(DESCRIPTION OF THE TASK): Find the line with "Your Wamp Server" and the line with "the url __http://localhost/AuthenticationSystem__" in the entries below; output exactly those two lines, every line between them, and no others.

Collected data
☆ ☆ ☆ ☆ ☆ ☆ ☆
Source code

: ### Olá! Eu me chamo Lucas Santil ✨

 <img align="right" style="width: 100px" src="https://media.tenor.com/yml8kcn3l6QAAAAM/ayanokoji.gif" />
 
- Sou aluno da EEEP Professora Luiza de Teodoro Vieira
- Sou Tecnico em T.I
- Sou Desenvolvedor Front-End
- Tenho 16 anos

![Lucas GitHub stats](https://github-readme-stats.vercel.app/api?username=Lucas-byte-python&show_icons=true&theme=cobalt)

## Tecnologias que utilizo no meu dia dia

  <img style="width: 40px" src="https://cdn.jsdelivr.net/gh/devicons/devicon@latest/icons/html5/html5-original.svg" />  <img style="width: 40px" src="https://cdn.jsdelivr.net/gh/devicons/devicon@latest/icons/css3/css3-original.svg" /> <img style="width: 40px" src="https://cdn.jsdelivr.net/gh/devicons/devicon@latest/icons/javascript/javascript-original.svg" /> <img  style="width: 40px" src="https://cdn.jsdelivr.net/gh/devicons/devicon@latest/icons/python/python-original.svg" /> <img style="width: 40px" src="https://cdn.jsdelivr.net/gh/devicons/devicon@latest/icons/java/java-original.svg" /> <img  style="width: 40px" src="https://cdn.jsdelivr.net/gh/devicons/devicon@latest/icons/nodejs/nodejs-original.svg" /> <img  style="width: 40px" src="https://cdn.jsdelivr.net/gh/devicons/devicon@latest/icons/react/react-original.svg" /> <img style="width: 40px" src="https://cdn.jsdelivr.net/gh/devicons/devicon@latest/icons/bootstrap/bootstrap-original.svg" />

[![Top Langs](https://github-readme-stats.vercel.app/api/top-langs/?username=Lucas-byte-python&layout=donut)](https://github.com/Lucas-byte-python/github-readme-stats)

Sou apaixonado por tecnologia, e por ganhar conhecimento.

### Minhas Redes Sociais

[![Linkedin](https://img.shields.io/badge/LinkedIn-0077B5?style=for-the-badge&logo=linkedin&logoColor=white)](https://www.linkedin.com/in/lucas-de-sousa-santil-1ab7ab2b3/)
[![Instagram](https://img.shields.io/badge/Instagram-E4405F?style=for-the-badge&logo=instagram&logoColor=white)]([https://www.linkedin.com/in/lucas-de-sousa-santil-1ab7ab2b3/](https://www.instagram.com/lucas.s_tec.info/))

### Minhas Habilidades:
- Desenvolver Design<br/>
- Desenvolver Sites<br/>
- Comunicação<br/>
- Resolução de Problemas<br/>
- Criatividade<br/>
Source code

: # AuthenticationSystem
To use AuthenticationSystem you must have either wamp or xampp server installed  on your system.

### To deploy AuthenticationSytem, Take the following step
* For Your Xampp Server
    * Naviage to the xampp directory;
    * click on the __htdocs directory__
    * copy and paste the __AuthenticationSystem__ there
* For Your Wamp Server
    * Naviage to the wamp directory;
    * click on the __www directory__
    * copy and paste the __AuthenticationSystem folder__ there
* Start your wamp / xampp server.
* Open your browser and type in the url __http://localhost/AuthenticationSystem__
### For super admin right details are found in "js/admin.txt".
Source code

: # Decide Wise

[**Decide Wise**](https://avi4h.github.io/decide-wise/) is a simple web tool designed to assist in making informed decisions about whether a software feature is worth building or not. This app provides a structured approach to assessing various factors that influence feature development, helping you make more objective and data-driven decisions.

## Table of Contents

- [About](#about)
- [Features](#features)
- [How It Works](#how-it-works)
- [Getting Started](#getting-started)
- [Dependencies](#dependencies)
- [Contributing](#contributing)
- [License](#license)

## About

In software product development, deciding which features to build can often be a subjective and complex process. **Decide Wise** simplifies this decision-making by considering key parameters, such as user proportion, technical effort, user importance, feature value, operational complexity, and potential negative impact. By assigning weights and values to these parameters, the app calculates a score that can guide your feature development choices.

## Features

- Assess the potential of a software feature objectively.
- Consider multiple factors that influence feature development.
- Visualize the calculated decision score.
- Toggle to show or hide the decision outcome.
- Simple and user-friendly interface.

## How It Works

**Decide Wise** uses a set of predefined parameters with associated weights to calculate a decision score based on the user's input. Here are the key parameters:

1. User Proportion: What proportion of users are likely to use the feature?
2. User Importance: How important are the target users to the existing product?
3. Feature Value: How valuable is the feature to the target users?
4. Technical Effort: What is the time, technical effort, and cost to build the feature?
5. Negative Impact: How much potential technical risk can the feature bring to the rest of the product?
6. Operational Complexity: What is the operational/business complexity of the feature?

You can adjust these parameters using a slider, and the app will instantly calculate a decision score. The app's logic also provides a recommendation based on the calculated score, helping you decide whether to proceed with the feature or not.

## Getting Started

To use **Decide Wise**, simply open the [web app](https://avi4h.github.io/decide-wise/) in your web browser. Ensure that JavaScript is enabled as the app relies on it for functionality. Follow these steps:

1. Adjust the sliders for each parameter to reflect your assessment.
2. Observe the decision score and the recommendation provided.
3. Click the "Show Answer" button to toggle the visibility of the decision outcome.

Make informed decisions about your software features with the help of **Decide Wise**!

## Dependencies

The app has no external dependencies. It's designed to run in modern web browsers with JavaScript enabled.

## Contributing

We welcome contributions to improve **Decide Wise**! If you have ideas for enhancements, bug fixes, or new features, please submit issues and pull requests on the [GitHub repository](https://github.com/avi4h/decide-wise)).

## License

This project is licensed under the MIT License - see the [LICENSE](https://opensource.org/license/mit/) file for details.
☆ ☆ ☆ ☆ ☆ ☆ ☆
(RESULT):
* For Your Wamp Server
    * Naviage to the wamp directory;
    * click on the __www directory__
    * copy and paste the __AuthenticationSystem folder__ there
* Start your wamp / xampp server.
* Open your browser and type in the url __http://localhost/AuthenticationSystem__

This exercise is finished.